= Beginning of Section =

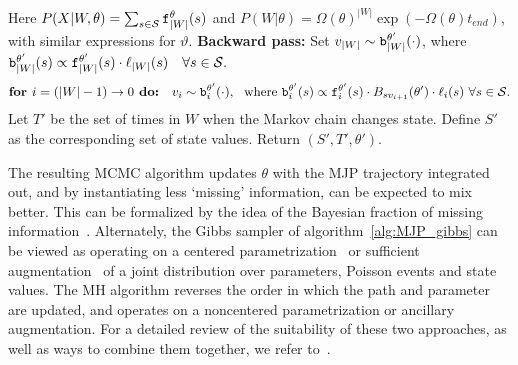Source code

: \begin{algorithm}[H]
\begin{algorithmic}[1]
\begin{align}
          \end{align}
          Here $P(X|W,\theta) = \sum_{s \in {\mathcal S}} \mathtt{f}_{|W|}^\theta(s) $ and $P(W|\theta) = \Omega(\theta)^{|W|}\exp(-\Omega(\theta)t_{end})$, with similar expressions for $\vartheta$. 
    \State %
    \textbf{Backward pass:}
    Set $v_{|W|} \sim \mathtt{b}^{\theta'}_{|W|}(\cdot)$, where $\mathtt{b}^{\theta'}_{|W|}(s) \propto \mathtt{f}^{\theta'}_{|W|}(s)\cdot\ell_{|W|}(s) \quad \forall s \in {\mathcal S}.$ 
    $$ \textbf{for } i=(|W|-1)\rightarrow 0\textbf{ do:} \quad v_i \sim \mathtt{b}^{\theta'}_i(\cdot),\ \ \text{where } 
    \mathtt{b}^{\theta'}_i(s) \propto \mathtt{f}^{\theta'}_i(s)\cdot B_{sv_{i+1}}(\theta') \cdot \ell_i(s)  \ \forall s \in {\mathcal S}.$$
    \State Let $T'$ be the set of times in $W$ when the Markov chain changes state. Define $S'$ as the corresponding set of state values. Return $(S', T', \theta')$.
\end{algorithmic}
\end{algorithm}
The resulting MCMC algorithm updates $\theta$ with the MJP trajectory 
integrated out, and by instantiating less `missing' information, can be expected to mix better. 
This can be formalized by the idea of the Bayesian fraction of missing information~\citep{liu1994fraction, papaspiliopoulos2007general}. 
Alternately, the Gibbs sampler of algorithm~\ref{alg:MJP_gibbs} can be viewed as operating on a centered parametrization~\citep{papaspiliopoulos2007general} or sufficient augmentation~\citep{yu2011center} of a joint distribution over parameters, Poisson events and state values. The MH algorithm reverses the order in which the path and parameter are updated, and operates on a noncentered parametrization or ancillary augmentation.
For a detailed review of the suitability of these two approaches, as well as ways to combine them together, we refer to~\citet{papaspiliopoulos2007general, yu2011center}.

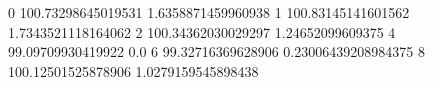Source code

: 0 100.73298645019531 1.6358871459960938
1 100.83145141601562 1.7343521118164062
2 100.34362030029297 1.24652099609375
4 99.09709930419922 0.0
6 99.32716369628906 0.23006439208984375
8 100.12501525878906 1.0279159545898438
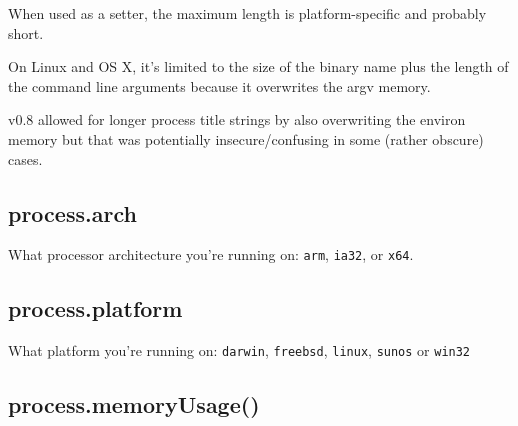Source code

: When used as a setter, the maximum length is platform-specific and
probably short.

On Linux and OS X, it's limited to the size of the binary name plus the
length of the command line arguments because it overwrites the argv
memory.

v0.8 allowed for longer process title strings by also overwriting the
environ memory but that was potentially insecure/confusing in some
(rather obscure) cases.

\subsection{process.arch}\label{process.arch}

What processor architecture you're running on:
\texttt{\textquotesingle{}arm\textquotesingle{}},
\texttt{\textquotesingle{}ia32\textquotesingle{}}, or
\texttt{\textquotesingle{}x64\textquotesingle{}}.

\begin{Shaded}
\begin{Highlighting}[]
\NormalTok{(} \NormalTok{+ }\NormalTok{);}
\end{Highlighting}
\end{Shaded}

\subsection{process.platform}\label{process.platform}

What platform you're running on:
\texttt{\textquotesingle{}darwin\textquotesingle{}},
\texttt{\textquotesingle{}freebsd\textquotesingle{}},
\texttt{\textquotesingle{}linux\textquotesingle{}},
\texttt{\textquotesingle{}sunos\textquotesingle{}} or
\texttt{\textquotesingle{}win32\textquotesingle{}}

\begin{Shaded}
\begin{Highlighting}[]
\NormalTok{(} \NormalTok{+ }\NormalTok{);}
\end{Highlighting}
\end{Shaded}

\subsection{process.memoryUsage()}\label{process.memoryusage}

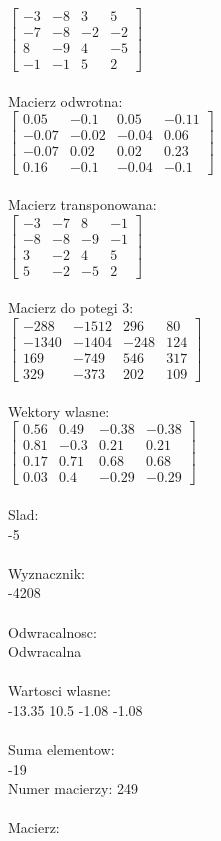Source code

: \documentclass[a4paper,12pt]{article}
\begin{document}
$\begin{bmatrix} -3&-8&3&5\\-7&-8&-2&-2\\8&-9&4&-5\\-1&-1&5&2 \end{bmatrix}$
\\
\\
Macierz odwrotna:\\

$\begin{bmatrix} 0.05&-0.1&0.05&-0.11\\-0.07&-0.02&-0.04&0.06\\-0.07&0.02&0.02&0.23\\0.16&-0.1&-0.04&-0.1 \end{bmatrix}$
\\
\\
Macierz transponowana:\\

$\begin{bmatrix} -3&-7&8&-1\\-8&-8&-9&-1\\3&-2&4&5\\5&-2&-5&2 \end{bmatrix}$
\\
\\
Macierz do potegi 3:\\

$\begin{bmatrix} -288&-1512&296&80\\-1340&-1404&-248&124\\169&-749&546&317\\329&-373&202&109 \end{bmatrix}$
\\
\\
Wektory wlasne:\\

$\begin{bmatrix} 0.56&0.49&-0.38&-0.38\\0.81&-0.3&0.21&0.21\\0.17&0.71&0.68&0.68\\0.03&0.4&-0.29&-0.29 \end{bmatrix}$
\\
\\
Slad:\\
-5
\\
\\
Wyznacznik:\\
-4208
\\
\\
Odwracalnosc:\\
Odwracalna
\\
\\
Wartosci wlasne:\\
-13.35 10.5 -1.08 -1.08
\\
\\
Suma elementow:\\
-19
\\
\newpage
Numer macierzy:
249
\\
\\
Macierz:\\
\end{document}
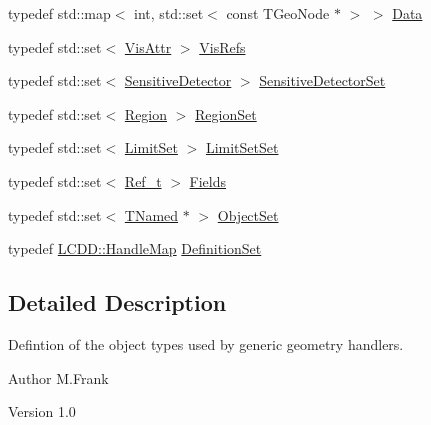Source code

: \begin{DoxyCompactItemize}
\item 
typedef std::map$<$ int, std::set$<$ const TGeoNode $\ast$ $>$ $>$ \hyperlink{class_d_d4hep_1_1_geometry_1_1_geo_handler_types_a568935b7e878d3ea9fe97a2ecf33d641}{Data}
\item 
typedef std::set$<$ \hyperlink{class_d_d4hep_1_1_geometry_1_1_vis_attr}{VisAttr} $>$ \hyperlink{class_d_d4hep_1_1_geometry_1_1_geo_handler_types_abeb370eb52c06e48c61e6c8bc19b66ab}{VisRefs}
\item 
typedef std::set$<$ \hyperlink{class_d_d4hep_1_1_geometry_1_1_sensitive_detector}{SensitiveDetector} $>$ \hyperlink{class_d_d4hep_1_1_geometry_1_1_geo_handler_types_a16da960fef01a5643d04a029e524374f}{SensitiveDetectorSet}
\item 
typedef std::set$<$ \hyperlink{class_d_d4hep_1_1_geometry_1_1_region}{Region} $>$ \hyperlink{class_d_d4hep_1_1_geometry_1_1_geo_handler_types_a871413f297c033590fb56dcba5cc7dac}{RegionSet}
\item 
typedef std::set$<$ \hyperlink{class_d_d4hep_1_1_geometry_1_1_limit_set}{LimitSet} $>$ \hyperlink{class_d_d4hep_1_1_geometry_1_1_geo_handler_types_ae93bccfaccdbc36f0f5339c24aada447}{LimitSetSet}
\item 
typedef std::set$<$ \hyperlink{group___d_d4_h_e_p___g_e_o_m_e_t_r_y_ga40af83be6718bb8828a3d83dc7f8c930}{Ref\_\-t} $>$ \hyperlink{class_d_d4hep_1_1_geometry_1_1_geo_handler_types_ac82df292e19cfb74015cb798e54620b4}{Fields}
\item 
typedef std::set$<$ \hyperlink{class_t_named}{TNamed} $\ast$ $>$ \hyperlink{class_d_d4hep_1_1_geometry_1_1_geo_handler_types_a1e77c8aec4a291253804630c590af1d8}{ObjectSet}
\item 
typedef \hyperlink{class_d_d4hep_1_1_geometry_1_1_l_c_d_d_a05cb11e7355772c7b0794bcca59bf477}{LCDD::HandleMap} \hyperlink{class_d_d4hep_1_1_geometry_1_1_geo_handler_types_a960cd930e1a491fc9a6afa5058865b4e}{DefinitionSet}
\end{DoxyCompactItemize}


\subsection{Detailed Description}
Defintion of the object types used by generic geometry handlers. \begin{DoxyAuthor}{Author}
M.Frank 
\end{DoxyAuthor}
\begin{DoxyVersion}{Version}
1.0 
\end{DoxyVersion}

= End of Section =

• [What the task asks] When you transcribe the entries above, keep every word exact and leave out the pictures.

• [Exercise result]
Source code

: \begin{algorithm}[H]
\begin{algorithmic}[1]
\begin{align}
          \end{align}
          Here $P(X|W,\theta) = \sum_{s \in {\mathcal S}} \mathtt{f}_{|W|}^\theta(s) $ and $P(W|\theta) = \Omega(\theta)^{|W|}\exp(-\Omega(\theta)t_{end})$, with similar expressions for $\vartheta$. 
    \State %
    \textbf{Backward pass:}
    Set $v_{|W|} \sim \mathtt{b}^{\theta'}_{|W|}(\cdot)$, where $\mathtt{b}^{\theta'}_{|W|}(s) \propto \mathtt{f}^{\theta'}_{|W|}(s)\cdot\ell_{|W|}(s) \quad \forall s \in {\mathcal S}.$ 
    $$ \textbf{for } i=(|W|-1)\rightarrow 0\textbf{ do:} \quad v_i \sim \mathtt{b}^{\theta'}_i(\cdot),\ \ \text{where } 
    \mathtt{b}^{\theta'}_i(s) \propto \mathtt{f}^{\theta'}_i(s)\cdot B_{sv_{i+1}}(\theta') \cdot \ell_i(s)  \ \forall s \in {\mathcal S}.$$
    \State Let $T'$ be the set of times in $W$ when the Markov chain changes state. Define $S'$ as the corresponding set of state values. Return $(S', T', \theta')$.
\end{algorithmic}
\end{algorithm}
The resulting MCMC algorithm updates $\theta$ with the MJP trajectory 
integrated out, and by instantiating less `missing' information, can be expected to mix better. 
This can be formalized by the idea of the Bayesian fraction of missing information~\citep{liu1994fraction, papaspiliopoulos2007general}. 
Alternately, the Gibbs sampler of algorithm~\ref{alg:MJP_gibbs} can be viewed as operating on a centered parametrization~\citep{papaspiliopoulos2007general} or sufficient augmentation~\citep{yu2011center} of a joint distribution over parameters, Poisson events and state values. The MH algorithm reverses the order in which the path and parameter are updated, and operates on a noncentered parametrization or ancillary augmentation.
For a detailed review of the suitability of these two approaches, as well as ways to combine them together, we refer to~\citet{papaspiliopoulos2007general, yu2011center}.

Source code

: 0 100.73298645019531 1.6358871459960938
1 100.83145141601562 1.7343521118164062
2 100.34362030029297 1.24652099609375
4 99.09709930419922 0.0
6 99.32716369628906 0.23006439208984375
8 100.12501525878906 1.0279159545898438
Source code

: When used as a setter, the maximum length is platform-specific and
probably short.

On Linux and OS X, it's limited to the size of the binary name plus the
length of the command line arguments because it overwrites the argv
memory.

v0.8 allowed for longer process title strings by also overwriting the
environ memory but that was potentially insecure/confusing in some
(rather obscure) cases.

\subsection{process.arch}\label{process.arch}

What processor architecture you're running on:
\texttt{\textquotesingle{}arm\textquotesingle{}},
\texttt{\textquotesingle{}ia32\textquotesingle{}}, or
\texttt{\textquotesingle{}x64\textquotesingle{}}.

\begin{Shaded}
\begin{Highlighting}[]
\NormalTok{(} \NormalTok{+ }\NormalTok{);}
\end{Highlighting}
\end{Shaded}

\subsection{process.platform}\label{process.platform}

What platform you're running on:
\texttt{\textquotesingle{}darwin\textquotesingle{}},
\texttt{\textquotesingle{}freebsd\textquotesingle{}},
\texttt{\textquotesingle{}linux\textquotesingle{}},
\texttt{\textquotesingle{}sunos\textquotesingle{}} or
\texttt{\textquotesingle{}win32\textquotesingle{}}

\begin{Shaded}
\begin{Highlighting}[]
\NormalTok{(} \NormalTok{+ }\NormalTok{);}
\end{Highlighting}
\end{Shaded}

\subsection{process.memoryUsage()}\label{process.memoryusage}

Source code

: \documentclass[a4paper,12pt]{article}
\begin{document}
$\begin{bmatrix} -3&-8&3&5\\-7&-8&-2&-2\\8&-9&4&-5\\-1&-1&5&2 \end{bmatrix}$
\\
\\
Macierz odwrotna:\\

$\begin{bmatrix} 0.05&-0.1&0.05&-0.11\\-0.07&-0.02&-0.04&0.06\\-0.07&0.02&0.02&0.23\\0.16&-0.1&-0.04&-0.1 \end{bmatrix}$
\\
\\
Macierz transponowana:\\

$\begin{bmatrix} -3&-7&8&-1\\-8&-8&-9&-1\\3&-2&4&5\\5&-2&-5&2 \end{bmatrix}$
\\
\\
Macierz do potegi 3:\\

$\begin{bmatrix} -288&-1512&296&80\\-1340&-1404&-248&124\\169&-749&546&317\\329&-373&202&109 \end{bmatrix}$
\\
\\
Wektory wlasne:\\

$\begin{bmatrix} 0.56&0.49&-0.38&-0.38\\0.81&-0.3&0.21&0.21\\0.17&0.71&0.68&0.68\\0.03&0.4&-0.29&-0.29 \end{bmatrix}$
\\
\\
Slad:\\
-5
\\
\\
Wyznacznik:\\
-4208
\\
\\
Odwracalnosc:\\
Odwracalna
\\
\\
Wartosci wlasne:\\
-13.35 10.5 -1.08 -1.08
\\
\\
Suma elementow:\\
-19
\\
\newpage
Numer macierzy:
249
\\
\\
Macierz:\\
\end{document}
Source code

: \begin{DoxyCompactItemize}
\item 
typedef std::map$<$ int, std::set$<$ const TGeoNode $\ast$ $>$ $>$ \hyperlink{class_d_d4hep_1_1_geometry_1_1_geo_handler_types_a568935b7e878d3ea9fe97a2ecf33d641}{Data}
\item 
typedef std::set$<$ \hyperlink{class_d_d4hep_1_1_geometry_1_1_vis_attr}{VisAttr} $>$ \hyperlink{class_d_d4hep_1_1_geometry_1_1_geo_handler_types_abeb370eb52c06e48c61e6c8bc19b66ab}{VisRefs}
\item 
typedef std::set$<$ \hyperlink{class_d_d4hep_1_1_geometry_1_1_sensitive_detector}{SensitiveDetector} $>$ \hyperlink{class_d_d4hep_1_1_geometry_1_1_geo_handler_types_a16da960fef01a5643d04a029e524374f}{SensitiveDetectorSet}
\item 
typedef std::set$<$ \hyperlink{class_d_d4hep_1_1_geometry_1_1_region}{Region} $>$ \hyperlink{class_d_d4hep_1_1_geometry_1_1_geo_handler_types_a871413f297c033590fb56dcba5cc7dac}{RegionSet}
\item 
typedef std::set$<$ \hyperlink{class_d_d4hep_1_1_geometry_1_1_limit_set}{LimitSet} $>$ \hyperlink{class_d_d4hep_1_1_geometry_1_1_geo_handler_types_ae93bccfaccdbc36f0f5339c24aada447}{LimitSetSet}
\item 
typedef std::set$<$ \hyperlink{group___d_d4_h_e_p___g_e_o_m_e_t_r_y_ga40af83be6718bb8828a3d83dc7f8c930}{Ref\_\-t} $>$ \hyperlink{class_d_d4hep_1_1_geometry_1_1_geo_handler_types_ac82df292e19cfb74015cb798e54620b4}{Fields}
\item 
typedef std::set$<$ \hyperlink{class_t_named}{TNamed} $\ast$ $>$ \hyperlink{class_d_d4hep_1_1_geometry_1_1_geo_handler_types_a1e77c8aec4a291253804630c590af1d8}{ObjectSet}
\item 
typedef \hyperlink{class_d_d4hep_1_1_geometry_1_1_l_c_d_d_a05cb11e7355772c7b0794bcca59bf477}{LCDD::HandleMap} \hyperlink{class_d_d4hep_1_1_geometry_1_1_geo_handler_types_a960cd930e1a491fc9a6afa5058865b4e}{DefinitionSet}
\end{DoxyCompactItemize}


\subsection{Detailed Description}
Defintion of the object types used by generic geometry handlers. \begin{DoxyAuthor}{Author}
M.Frank 
\end{DoxyAuthor}
\begin{DoxyVersion}{Version}
1.0 
\end{DoxyVersion}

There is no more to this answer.